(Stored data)
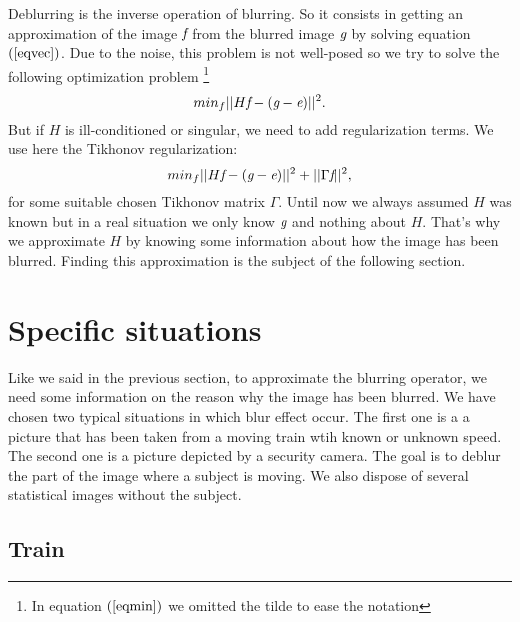 Deblurring is the inverse operation of blurring. So it consists in getting an approximation of the image $\emph{f}$ from the blurred image $\emph{g}$ by solving equation $(\ref{eqvec})$. Due to the noise, this problem is not well-posed so we try to solve the following optimization problem \footnote{In equation $(\ref{eqmin})$ we omitted the tilde to ease the notation}
\begin{equation}
min_f ||H\emph{f}-(\emph{g}-\emph{e})||^2.
\label{eqmin}
\end{equation}
But if $H$ is ill-conditioned or singular, we need to add regularization terms. We use here the Tikhonov regularization:
\begin{equation}
min_f ||H\emph{f}-(\emph{g}-\emph{e})||^2+||\Gamma \emph{f}||^2,
\end{equation}
for some suitable chosen Tikhonov matrix $\Gamma$. Until now we always assumed $H$ was known but in a real situation we only know $\emph{g}$ and nothing about $H$. That's why we approximate $H$ by knowing some information about how the image has been blurred. Finding this approximation is the subject of the following section.

\section{Specific situations}

Like we said in the previous section, to approximate the blurring operator, we need some information on the reason why the image has been blurred. We have chosen two typical situations in which blur effect occur. The first one is a a picture that has been taken from a moving train wtih known or unknown speed. The second one is a picture depicted by a security camera. The goal is to deblur the part of the image where a subject is moving. We also dispose of several statistical images without the subject.

\subsection{Train}

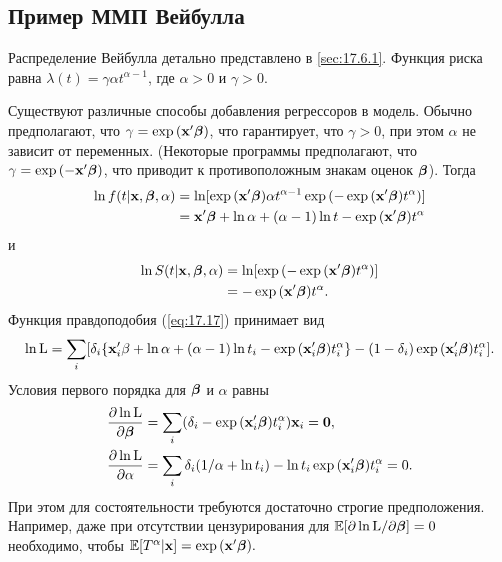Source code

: \subsection{Пример ММП Вейбулла}\label{sec:17.6.5}

\noindent
Распределение Вейбулла детально представлено в \ref{sec:17.6.1}. Функция риска равна $\lambda(t)=\gamma\alpha t^{\alpha-1}$, где $\alpha>0$ и $\gamma>0$.

Существуют различные способы добавления регрессоров в модель. Обычно предполагают, что $\gamma=\exp{(\mathbf{x}'\bm{\beta})}$, что гарантирует, что $\gamma>0$, при этом $\alpha$ не зависит от переменных. (Некоторые программы предполагают, что $\gamma=\exp{(-\mathbf{x}'\bm{\beta})}$, что приводит к противоположным знакам оценок $\bm{\beta}$). Тогда
        \begin{align}
        \ln f(t|\mathbf{x},\bm{\beta},\alpha)&=\ln[\exp{(\mathbf{x}'\bm{\beta})}\alpha t^{\alpha-1}\exp{(-\exp{(\mathbf{x}'\bm{\beta})}t^{\alpha})}]\notag\\
                                        &=\mathbf{x}'\bm{\beta}+\ln\alpha+(\alpha-1)\ln t-\exp{(\mathbf{x}'\bm{\beta})t^{\alpha}}\notag
        \end{align}
и
        \begin{align}
        \ln S(t|\mathbf{x},\bm{\beta},\alpha)&=\ln[\exp{(-\exp{(\mathbf{x}'\bm{\beta})}t^{\alpha})}]\notag\\
                                        &=-\exp{(\mathbf{x}'\bm{\beta})t^{\alpha}}.\notag
        \end{align}
Функция правдоподобия (\ref{eq:17.17}) принимает вид
        \begin{align}
        \label{eq:17.19}
        \ln \mathrm{L}=\sum_i[\delta_i\{\mathbf{x}_i'\beta+\ln\alpha+(\alpha-1)\ln t_i-\exp{(\mathbf{x}_i'\bm{\beta})t_i^{\alpha}}\}-(1-\delta_i)\exp{(\mathbf{x}_i'\bm{\beta})t_i^{\alpha}}].
        \end{align}
Условия первого порядка для $\bm{\beta}$ и $\alpha$ равны
        \begin{align}
        \frac{\partial\ln\mathrm{L}}{\partial\bm{\beta}}&=\sum_i(\delta_i-\exp{(\mathbf{x}_i'\bm{\beta})t_i^{\alpha}})\mathbf{x}_i=\mathbf{0},\notag\\
        \frac{\partial\ln\mathrm{L}}{\partial\alpha}&=\sum_i\delta_i(1/\alpha+\ln t_i)-\ln t_i\exp{(\mathbf{x}_i'\bm{\beta})t_i^{\alpha}}=0.\notag
        \end{align}
При этом для состоятельности требуются достаточно строгие предположения. Например, даже при отсутствии цензурирования для $\mathbb{E}[\partial\ln\mathrm{L}/\partial\bm{\beta}]=0$ необходимо, чтобы $\mathbb{E}[T^{\alpha}|\mathbf{x}]=\exp{(\mathbf{x}'\bm{\beta})}.$


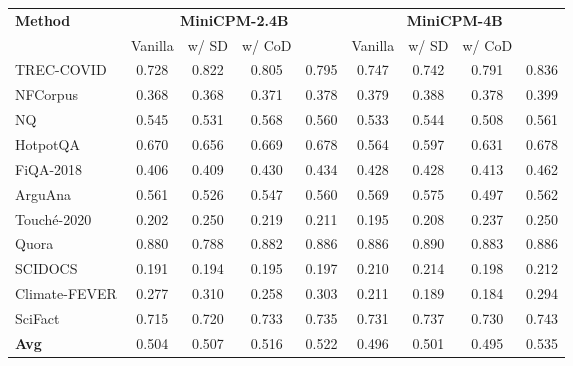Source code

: \begin{table*}[h!]
    \small
    \centering
    \begin{tabular}{l|cccc|cccc}
        \hline
        \multirow{2}{*}{\textbf{Method}} & \multicolumn{4}{c|}{\textbf{MiniCPM-2.4B}} & \multicolumn{4}{c}{\textbf{MiniCPM-4B}} \\
        & Vanilla & w/ SD & w/ CoD & \method{} & Vanilla & w/ SD & w/ CoD & \method{}\\
        \hline
        TREC-COVID      & 0.728 &0.822 &0.805 &0.795 &0.747 &0.742 & 0.791&0.836 \\
        NFCorpus        & 0.368 &0.368 &0.371 &0.378 &0.379 &0.388 &0.378 &0.399 \\
        NQ              & 0.545 &0.531 &0.568 &0.560 &0.533 & 0.544      &0.508     &0.561 \\
        HotpotQA        & 0.670 &0.656 &0.669 &0.678 &0.564      &0.597      &0.631      &0.678 \\
        FiQA-2018       & 0.406 &0.409 &0.430 &0.434 &0.428 &0.428 &0.413 &0.462 \\
        ArguAna         & 0.561 &0.526 &0.547 &0.560 &0.569 &0.575 & 0.497&0.562 \\
        Touché-2020     & 0.202 &0.250 &0.219 &0.211 &0.195 &0.208 & 0.237&0.250 \\
        Quora           & 0.880 &0.788 &0.882 &0.886 &0.886 &0.890 &0.883 &0.886 \\
        SCIDOCS         & 0.191 &0.194 &0.195 &0.197 &0.210 &0.214 &0.198 &0.212 \\
        Climate-FEVER   & 0.277 &0.310 &0.258 &0.303 &0.211      &0.189      &0.184      &0.294 \\
        SciFact         & 0.715 &0.720 &0.733 &0.735 &0.731 &0.737 &0.730 &0.743 \\
        \hline
        \textbf{Avg}    &0.504 &0.507&0.516 &0.522\rlap{$^{\dagger\mathsection}$} &0.496      & 0.501      &0.495     &0.535\rlap{$^{\dagger\ddagger\mathsection}$}\\
        \hline
    \end{tabular}
    \caption{Ablation Study of \textbf{D}\textbf{e}li\textbf{b}er\textbf{a}te \textbf{T}hinking based Dens\textbf{e} \textbf{R}etriever (\method{}). We train three \method{} variations: MiniCPM w/ SD, MiniCPM w/ CoD and vanilla MiniCPM. ${\dagger}$, ${\ddagger}$, and ${\mathsection}$ indicate statistically significant improvements over MiniCPM w/ SD$^{\dagger}$, MiniCPM w/ CoD$^{\ddagger}$ and vanilla MiniCPM$^{\mathsection}$.  }
    \label{tab:ablation}
\end{table*}

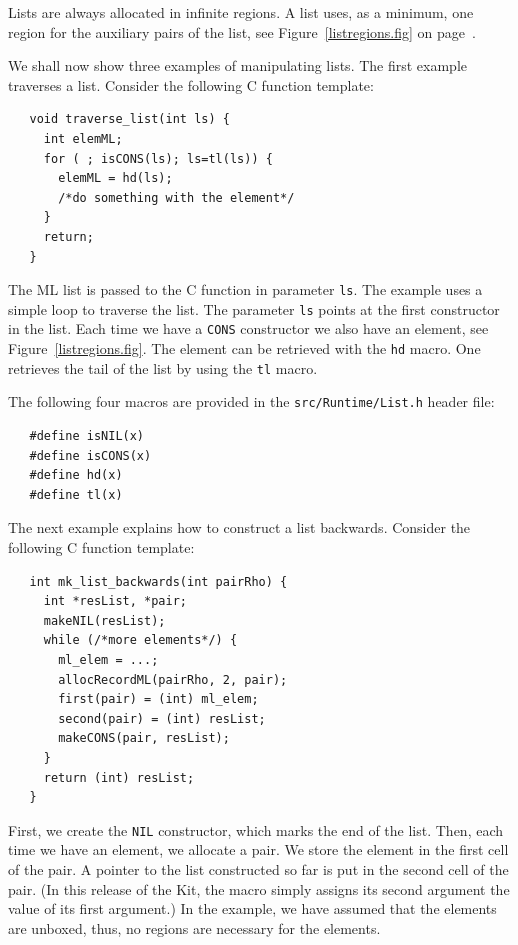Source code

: \documentclass[12pt]{book}
\begin{document}
Lists are always allocated in infinite regions. A list uses, as a minimum,
one region for the auxiliary pairs of the list, see Figure~\ref{listregions.fig} on page~\pageref{listregions.fig}.

We shall now show three examples of manipulating lists. The first example
traverses a list. Consider the following C function template:
%
\begin{verbatim}
   void traverse_list(int ls) {
     int elemML;
     for ( ; isCONS(ls); ls=tl(ls)) {
       elemML = hd(ls);
       /*do something with the element*/
     }
     return;
   }
\end{verbatim}

The ML list is passed to the C function in parameter \texttt{ls}.
The example uses a simple loop to traverse the list. The parameter
\texttt{ls} points at the first constructor in the list. Each time
we have a \texttt{CONS} constructor we also have an element, see
Figure~\ref{listregions.fig}. The element can be retrieved with the
\texttt{hd} macro.  One retrieves the tail of the list by using the
\texttt{tl} macro.

The following four macros are provided in the {\tt src/Runtime/List.h}
header file:
%
%
%
%
\begin{verbatim}
   #define isNIL(x)
   #define isCONS(x)
   #define hd(x)
   #define tl(x)
\end{verbatim}
                                
The next example explains how to construct a list backwards. Consider
the following C function template:
%
\begin{verbatim}
   int mk_list_backwards(int pairRho) {
     int *resList, *pair;
     makeNIL(resList);  
     while (/*more elements*/) {
       ml_elem = ...;
       allocRecordML(pairRho, 2, pair);
       first(pair) = (int) ml_elem;
       second(pair) = (int) resList;
       makeCONS(pair, resList);
     }
     return (int) resList;
   }
\end{verbatim}
First, we create the \texttt{NIL} constructor, which marks the end of
the list. Then, each time we have an element, we allocate a pair. We
store the element in the first cell of the pair. A pointer to the list
constructed so far is put in the second cell of the pair. (In this
release of the Kit, the  macro simply assigns its
second argument the value of its first argument.) In the example, we
have assumed that the elements are unboxed, thus, no regions are
necessary for the elements.
\end{document}

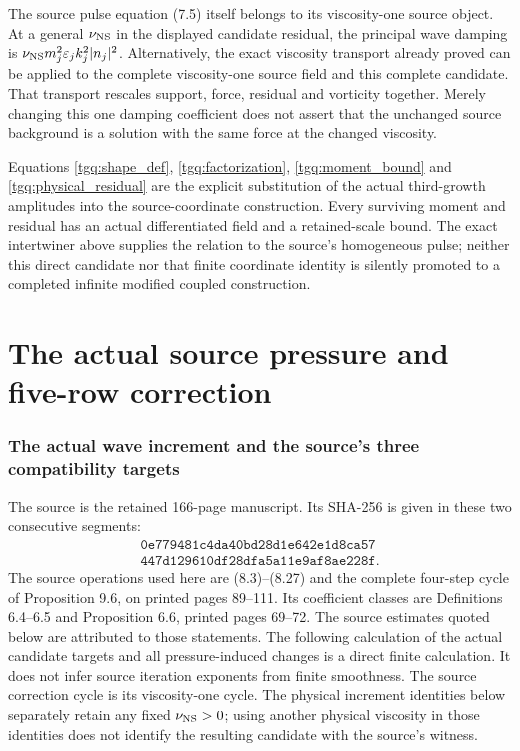 \documentclass[11pt]{article}
\begin{document}
The source pulse equation (7.5) itself belongs to its viscosity-one
source object. At a general $\nu_{\rm NS}$ in the displayed candidate
residual, the principal wave damping is
$\nu_{\rm NS}m_j^2\varepsilon_jk_j^2|n_j|^2$.
Alternatively, the exact viscosity transport already proved can be
applied to the complete viscosity-one source field and this complete
candidate. That transport rescales support, force, residual and
vorticity together. Merely changing this one damping coefficient
does not assert that the unchanged source background is a solution
with the same force at the changed viscosity.

Equations \eqref{tgq:shape_def}, \eqref{tgq:factorization},
\eqref{tgq:moment_bound} and \eqref{tgq:physical_residual} are the
explicit substitution of the actual third-growth amplitudes into
the source-coordinate construction. Every surviving moment and
residual has an actual differentiated field and a retained-scale
bound. The exact intertwiner above supplies the relation to the
source's homogeneous pulse; neither this direct candidate nor that
finite coordinate identity is silently promoted to a completed
infinite modified coupled construction.

\clearpage\part{The actual source pressure and five-row correction}
\section{The actual wave increment and the source's three compatibility targets}
\label{momop:section}

The source is the retained 166-page manuscript. Its SHA-256 is given
in these two consecutive segments:
\[
\begin{gathered}
\texttt{0e779481c4da40bd28d1e642e1d8ca57}\\
\texttt{447d129610df28dfa5a11e9af8ae228f}.
\end{gathered}
\]
The source operations used here are (8.3)--(8.27) and the complete
four-step cycle of Proposition 9.6, on printed pages 89--111.
Its coefficient classes are Definitions 6.4--6.5 and Proposition 6.6,
printed pages 69--72. The source estimates quoted below are attributed
to those statements. The following calculation of the actual candidate
targets and all pressure-induced changes is a direct finite calculation.
It does not infer source iteration exponents from finite smoothness.
The source correction cycle is its viscosity-one cycle. The physical
increment identities below separately retain any fixed
$\nu_{\rm NS}>0$; using another physical viscosity in those identities
does not identify the resulting candidate with the source's witness.
\end{document}
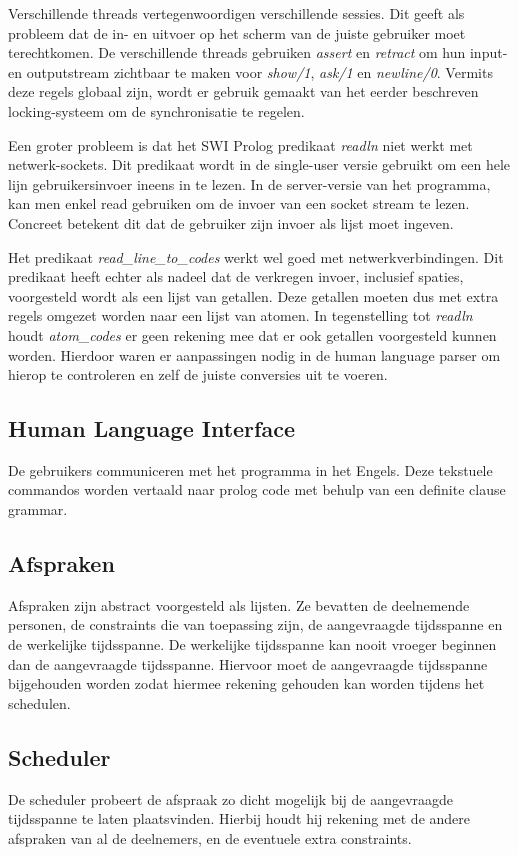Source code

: \documentclass[a4paper]{article}
\begin{document}
Verschillende threads vertegenwoordigen verschillende sessies.
Dit geeft als probleem dat de in- en uitvoer op het scherm van de juiste gebruiker moet terechtkomen.
De verschillende threads gebruiken {\em assert} en {\em retract} om hun input- en outputstream zichtbaar te maken voor {\em show/1}, {\em ask/1} en {\em newline/0}. 
Vermits deze regels globaal zijn, wordt er gebruik gemaakt van het eerder beschreven locking-systeem om de synchronisatie te regelen.

Een groter probleem is dat het SWI Prolog predikaat {\em readln} niet werkt met netwerk-sockets.
Dit predikaat wordt in de single-user versie gebruikt om een hele lijn gebruikersinvoer ineens in te lezen.
In de server-versie van het programma, kan men enkel read gebruiken om de invoer van een socket stream te lezen.
Concreet betekent dit dat de gebruiker zijn invoer als lijst moet ingeven.

Het predikaat {\em read\_line\_to\_codes} werkt wel goed met netwerkverbindingen.
Dit predikaat heeft echter als nadeel dat de verkregen invoer, inclusief spaties, voorgesteld wordt als een lijst van getallen.
Deze getallen moeten dus met extra regels omgezet worden naar een lijst van atomen.
In tegenstelling tot {\em readln} houdt {\em atom\_codes} er geen rekening mee dat er ook getallen voorgesteld kunnen worden.
Hierdoor waren er aanpassingen nodig in de human language parser om hierop te controleren en zelf de juiste conversies uit te voeren.

\subsection{Human Language Interface}
De gebruikers communiceren met het programma in het Engels.
Deze tekstuele commandos worden vertaald naar prolog code met behulp van een definite clause grammar.

\subsection{Afspraken}
Afspraken zijn abstract voorgesteld als lijsten.
Ze bevatten de deelnemende personen, de constraints die van toepassing zijn, de aangevraagde tijdsspanne en de werkelijke tijdsspanne.
De werkelijke tijdsspanne kan nooit vroeger beginnen dan de aangevraagde tijdsspanne.
Hiervoor moet de aangevraagde tijdsspanne bijgehouden worden zodat hiermee rekening gehouden kan worden tijdens het schedulen.

\subsection{Scheduler}
De scheduler probeert de afspraak zo dicht mogelijk bij de aangevraagde tijdsspanne te laten plaatsvinden.
Hierbij houdt hij rekening met de andere afspraken van al de deelnemers, en de eventuele extra constraints.
\end{document}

**Work to complete**: In the records above, find the line with "traverses a list."; write out exactly that line and each one after it, stopping after the line with "by using the".

**Result of this exercise**:
traverses a list. Consider the following C function template:
%
\begin{verbatim}
   void traverse_list(int ls) {
     int elemML;
     for ( ; isCONS(ls); ls=tl(ls)) {
       elemML = hd(ls);
       /*do something with the element*/
     }
     return;
   }
\end{verbatim}

The ML list is passed to the C function in parameter \texttt{ls}.
The example uses a simple loop to traverse the list. The parameter
\texttt{ls} points at the first constructor in the list. Each time
we have a \texttt{CONS} constructor we also have an element, see
Figure~\ref{listregions.fig}. The element can be retrieved with the
\texttt{hd} macro.  One retrieves the tail of the list by using the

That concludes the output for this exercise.